Mexico and Brazil report January inflation figures today. Mexico's CPI may slip for the second consecutive month, but it was expected to remain above 7%. The central bank meets tomorrow. Economists were expecting a 50 bp hike by Banxico as the new governor takes the helm. The swaps market had a little more than 100 bp tightening priced in for the next three months and 200 bp over the next 12 months.
After easing in December, Brazil's IPCA inflation measure likely ticked up last month. While it may stay off its 2021 peak of 10.74% in November, it likely remained above 10% for the fifth consecutive month. The swaps market had another 200 bp of tightening discounted for the next six months but anticipated a cut by the end of the year.
Brazil also reports December retail sales figures. This is the other side of the economy. The real economy is weak. It contracted in Q2 and Q3 21. It may have stagnated in Q4. Retail sales were expected to have fallen by 0.6% in December. Separately, note that a drought is stressing Brazil's soy harvest and driving up US prices as the other major source of supply. US soy export orders were strong.

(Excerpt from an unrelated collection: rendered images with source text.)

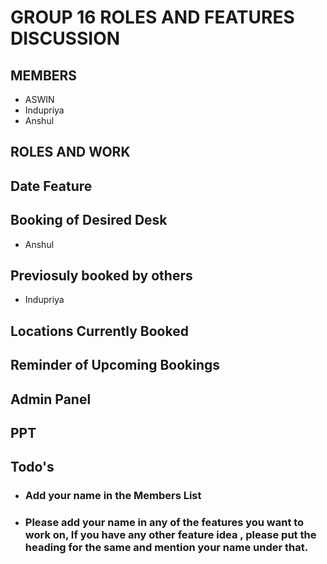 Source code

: # GROUP 16 ROLES AND FEATURES DISCUSSION

## MEMBERS 
- ASWIN
- Indupriya
- Anshul
## ROLES AND WORK

## Date Feature

## Booking of Desired Desk
- Anshul
## Previosuly booked by others
- Indupriya
## Locations Currently Booked

## Reminder of Upcoming Bookings 

## Admin Panel

## PPT 

## Todo's

- ### Add your name in the Members List
- ### Please add your name in any of the features you want to work on, If you have any other feature idea , please put the heading for the same and mention your name under that. 

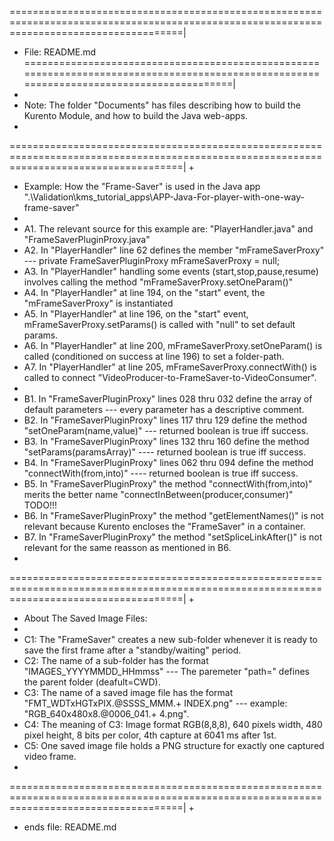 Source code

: ==========================================================================================================================================| 
+ File: README.md
==========================================================================================================================================| 
+ 
+ Note: The folder "Documents" has files describing how to build the Kurento Module, and how to build the Java web-apps.
+ 
==========================================================================================================================================| 
+ 
+ Example: How the "Frame-Saver" is used in the Java app ".\Validation\kms_tutorial_apps\APP-Java-For-player-with-one-way-frame-saver"
+ 
+   A1. The relevant source for this example are: "PlayerHandler.java" and "FrameSaverPluginProxy.java"
+   A2. In "PlayerHandler" line 62 defines the member "mFrameSaverProxy" --- private  FrameSaverPluginProxy mFrameSaverProxy = null;
+   A3. In "PlayerHandler" handling some events (start,stop,pause,resume) involves calling the method "mFrameSaverProxy.setOneParam()"
+   A4. In "PlayerHandler" at line 194, on the "start" event, the "mFrameSaverProxy" is instantiated
+   A5. In "PlayerHandler" at line 196, on the "start" event, mFrameSaverProxy.setParams() is called with "null" to set default params. 
+   A6. In "PlayerHandler" at line 200, mFrameSaverProxy.setOneParam() is called (conditioned on success at line 196) to set a folder-path.
+   A7. In "PlayerHandler" at line 205, mFrameSaverProxy.connectWith() is called to connect "VideoProducer-to-FrameSaver-to-VideoConsumer".
+ 
+   B1. In "FrameSaverPluginProxy" lines 028 thru 032 define the array of default parameters --- every parameter has a descriptive comment.
+   B2. In "FrameSaverPluginProxy" lines 117 thru 129 define the method "setOneParam(name,value)" --- returned boolean is true iff success.
+   B3. In "FrameSaverPluginProxy" lines 132 thru 160 define the method "setParams(paramsArray)" ---- returned boolean is true iff success.
+   B4. In "FrameSaverPluginProxy" lines 062 thru 094 define the method "connectWith(from,into)" ---- returned boolean is true iff success.
+   B5. In "FrameSaverPluginProxy" the method "connectWith(from,into)" merits the better name "connectInBetween(producer,consumer)" TODO!!!
+   B6. In "FrameSaverPluginProxy" the method "getElementNames()" is not relevant because Kurento encloses the "FrameSaver" in a container.
+   B7. In "FrameSaverPluginProxy" the method "setSpliceLinkAfter()" is not relevant for the same reasson as mentioned in B6.
+ 
==========================================================================================================================================| 
+ 
+ About The Saved Image Files:
+ 
+   C1: The "FrameSaver" creates a new sub-folder whenever it is ready to save the first frame after a "standby/waiting" period.
+   C2: The name of a sub-folder has the format "IMAGES_YYYYMMDD_HHmmss" --- The paremeter "path=" defines the parent folder (deafult=CWD).
+   C3: The name of a saved image file has the format "FMT_WDTxHGTxPIX.@SSSS_MMM.+ INDEX.png" --- example: "RGB_640x480x8.@0006_041.+ 4.png".
+   C4: The meaning of C3: Image format RGB(8,8,8), 640 pixels width, 480 pixel height, 8 bits per color, 4th capture at 6041 ms after 1st.
+   C5: One saved image file holds a PNG structure for exactly one captured video frame.
+ 
==========================================================================================================================================| 
+ 
+ ends file: README.md
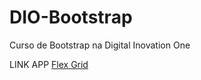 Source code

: # DIO-Bootstrap
Curso de Bootstrap na Digital Inovation One

LINK APP [Flex Grid](https://dio-bootstrap.vercel.app/)
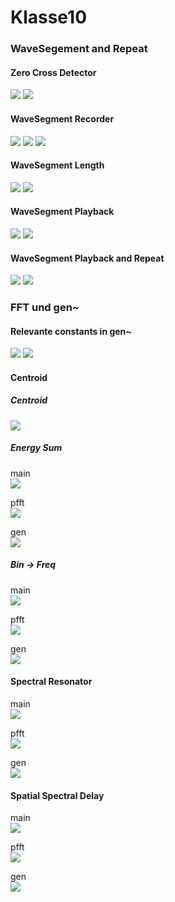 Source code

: # Klasse10

### WaveSegement and Repeat

#### Zero Cross Detector
![](Klasse10/png/ws1.png)
![](Klasse10/png/ws1_gen.png)

#### WaveSegment Recorder
![](Klasse10/png/ws2.png)
![](Klasse10/png/ws2_gen.png)
![](Klasse10/png/buffer.png)

#### WaveSegment Length
![](Klasse10/png/ws3.png)
![](Klasse10/png/ws3_gen.png)

#### WaveSegment Playback
![](Klasse10/png/ws4.png)
![](Klasse10/png/ws4_gen.png)

#### WaveSegment Playback and Repeat
![](Klasse10/png/ws5.png)
![](Klasse10/png/ws5_gen.png)

### FFT und gen~

#### Relevante constants in gen~

![](Klasse10/png/constants.png)
![](Klasse10/png/constants_gen.png)

#### Centroid

##### Centroid

![](Klasse10/png/centroid_theory.png)

##### Energy Sum

main  
![](Klasse10/png/sum.png)

pfft  
![](Klasse10/png/sum_pfft.png)

gen  
![](Klasse10/png/sum_gen.png)

##### Bin -> Freq

main  
![](Klasse10/png/centroid.png)

pfft  
![](Klasse10/png/sum_pfft.png)

gen  
![](Klasse10/png/centroid_gen.png)


#### Spectral Resonator

main  
![](Klasse10/png/resonator.png)

pfft  
![](Klasse10/png/resonator_pfft.png)

gen  
![](Klasse10/png/resonator_gen.png)

#### Spatial Spectral Delay

main  
![](Klasse10/png/delay.png)

pfft  
![](Klasse10/png/delay_pfft.png)

gen  
![](Klasse10/png/delay_gen.png)



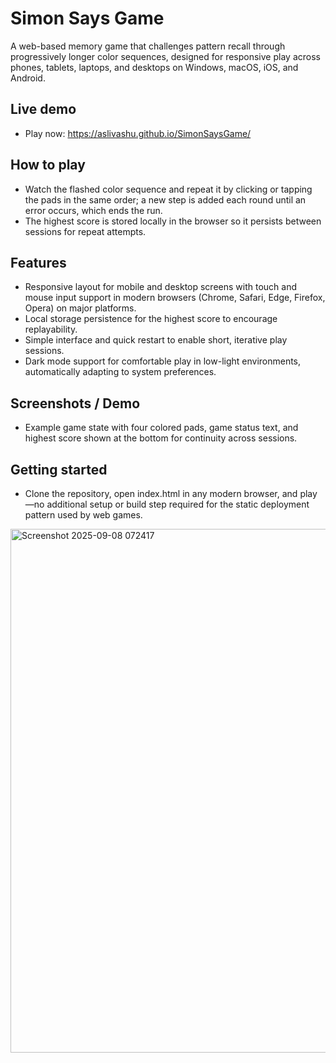 
# Simon Says Game

A web-based memory game that challenges pattern recall through progressively longer color sequences, designed for responsive play across phones, tablets, laptops, and desktops on Windows, macOS, iOS, and Android.

## Live demo
- Play now: https://aslivashu.github.io/SimonSaysGame/

## How to play
- Watch the flashed color sequence and repeat it by clicking or tapping the pads in the same order; a new step is added each round until an error occurs, which ends the run.
- The highest score is stored locally in the browser so it persists between sessions for repeat attempts.

## Features
- Responsive layout for mobile and desktop screens with touch and mouse input support in modern browsers (Chrome, Safari, Edge, Firefox, Opera) on major platforms.
- Local storage persistence for the highest score to encourage replayability.
- Simple interface and quick restart to enable short, iterative play sessions.
- Dark mode support for comfortable play in low-light environments, automatically adapting to system preferences.

## Screenshots / Demo
- Example game state with four colored pads, game status text, and highest score shown at the bottom for continuity across sessions.

## Getting started
- Clone the repository, open index.html in any modern browser, and play—no additional setup or build step required for the static deployment pattern used by web games.

<img width="951" height="838" alt="Screenshot 2025-09-08 072417" src="https://github.com/user-attachments/assets/a7c174ac-32bf-4747-8f05-9f826dafb674" />


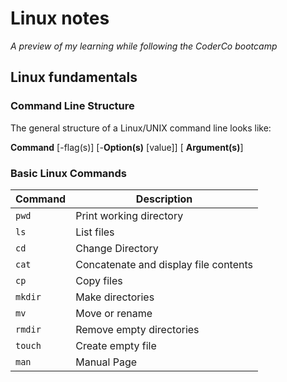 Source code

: # Linux notes

*A preview of my learning while following the CoderCo bootcamp* 

## **Linux fundamentals**

### Command Line Structure

The general structure of a Linux/UNIX command line looks like:

**Command** [-flag(s)] [-**Option(s)** [value]] [ **Argument(s)**]

### **Basic Linux Commands**

| Command | Description |
| --- | --- |
| `pwd` | Print working directory  |
| `ls` | List files |
| `cd` | Change Directory |
| `cat` |Concatenate and display file contents |
| `cp` | Copy files  |
| `mkdir` | Make directories |
| `mv` | Move or rename |
| `rmdir` | Remove empty directories |
| `touch` | Create empty file |
| `man` | Manual Page |
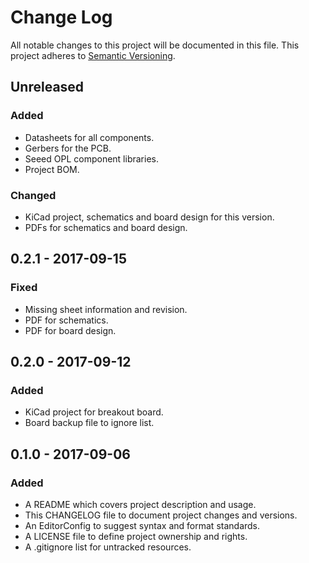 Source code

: # Change Log

All notable changes to this project will be documented in this file. This
project adheres to [Semantic Versioning](http://semver.org).

## Unreleased

### Added

  - Datasheets for all components.
  - Gerbers for the PCB.
  - Seeed OPL component libraries.
  - Project BOM.

### Changed

  - KiCad project, schematics and board design for this version.
  - PDFs for schematics and board design.

## 0.2.1 - 2017-09-15

### Fixed

  - Missing sheet information and revision.
  - PDF for schematics.
  - PDF for board design.

## 0.2.0 - 2017-09-12

### Added

  - KiCad project for breakout board.
  - Board backup file to ignore list.

## 0.1.0 - 2017-09-06

### Added

  - A README which covers project description and usage.
  - This CHANGELOG file to document project changes and versions.
  - An EditorConfig to suggest syntax and format standards.
  - A LICENSE file to define project ownership and rights.
  - A .gitignore list for untracked resources.
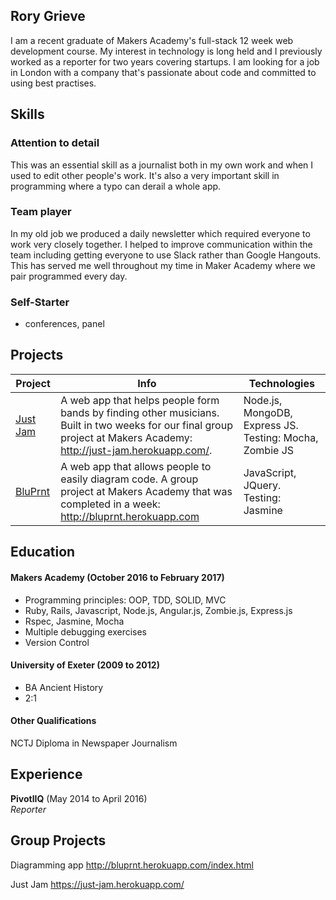 ## Rory Grieve

I am a recent graduate of Makers Academy's full-stack 12 week web development course. My interest in technology is long held and I previously worked as a reporter for two years covering startups. I am looking for a job in London with a company that's passionate about code and committed to using best practises. 

## Skills

### Attention to detail

This was an essential skill as a journalist both in my own work and when I used to edit other people's work. It's also a very important skill in programming where a typo can derail a whole app.

### Team player 
In my old job we produced a daily newsletter which required everyone to work very closely together. I helped to improve communication within the team including getting everyone to use Slack rather than Google Hangouts. This has served me well throughout my time in Maker Academy where we pair programmed every day.

### Self-Starter
- conferences, panel

## Projects

| Project  | Info   | Technologies  |
| -------- |--------| ------------- |
|[Just Jam](https://github.com/Gweaton/just-jam)| A web app that helps people form bands by finding other musicians. Built in two weeks for our final group project at Makers Academy: http://just-jam.herokuapp.com/.| Node.js, MongoDB, Express JS. Testing: Mocha, Zombie JS|
|[BluPrnt](https://github.com/bryonywatson1/BluPrnt2.0) | A web app that allows people to easily diagram code. A group project at Makers Academy that was completed in a week: http://bluprnt.herokuapp.com | JavaScript, JQuery. Testing: Jasmine|


## Education

#### Makers Academy (October 2016 to February 2017)

- Programming principles: OOP, TDD, SOLID, MVC
- Ruby, Rails, Javascript, Node.js, Angular.js, Zombie.js, Express.js
- Rspec, Jasmine, Mocha
- Multiple debugging exercises
- Version Control

#### University of Exeter (2009 to 2012)

- BA Ancient History
- 2:1

#### Other Qualifications

NCTJ Diploma in Newspaper Journalism

## Experience

**PivotlIQ** (May 2014 to April 2016)    
*Reporter*  

## Group Projects

Diagramming app
http://bluprnt.herokuapp.com/index.html

Just Jam
https://just-jam.herokuapp.com/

The US dollar built a base in the CAD1.2650-CAD1.2660 area. Note that Friday, options for more than $2.7 bln expire at CAD1.2650. A break may find support around CAD1.2600. On the upside, initial resistance was seen in the CAD1.2720-CAD1.2730 area which held about $735 mln in expiring options.
The greenback was offered against the Mexican peso. It was testing the lower end of its recent range near MXN20.50. The next area of support was around MXN20.43. Meanwhile, the dollar may break out lower against the Brazilian real, where it closed yesterday near BRL5.26. Below there, support was by BRL5.20.